══ WORKING DATA
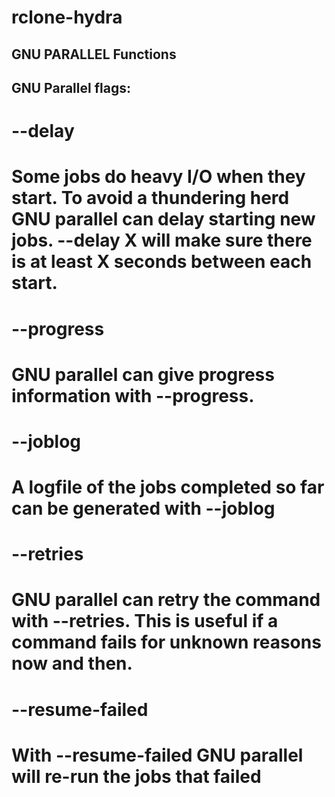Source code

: # rclone-hydra

## GNU PARALLEL Functions

## GNU Parallel flags:
# --delay
# Some jobs do heavy I/O when they start. To avoid a thundering herd GNU parallel can delay starting new jobs. --delay X will make sure there is at least X seconds between each start.
# --progress
# GNU parallel can give progress information with --progress.
# --joblog
# A logfile of the jobs completed so far can be generated with --joblog
# --retries
# GNU parallel can retry the command with --retries. This is useful if a command fails for unknown reasons now and then.
# --resume-failed
# With --resume-failed GNU parallel will re-run the jobs that failed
════
- EXERCISE DIRECTIONS: Copy each line above containing the string "delay".

- RESPONSE TO THE TASK:
# --delay
# Some jobs do heavy I/O when they start. To avoid a thundering herd GNU parallel can delay starting new jobs. --delay X will make sure there is at least X seconds between each start.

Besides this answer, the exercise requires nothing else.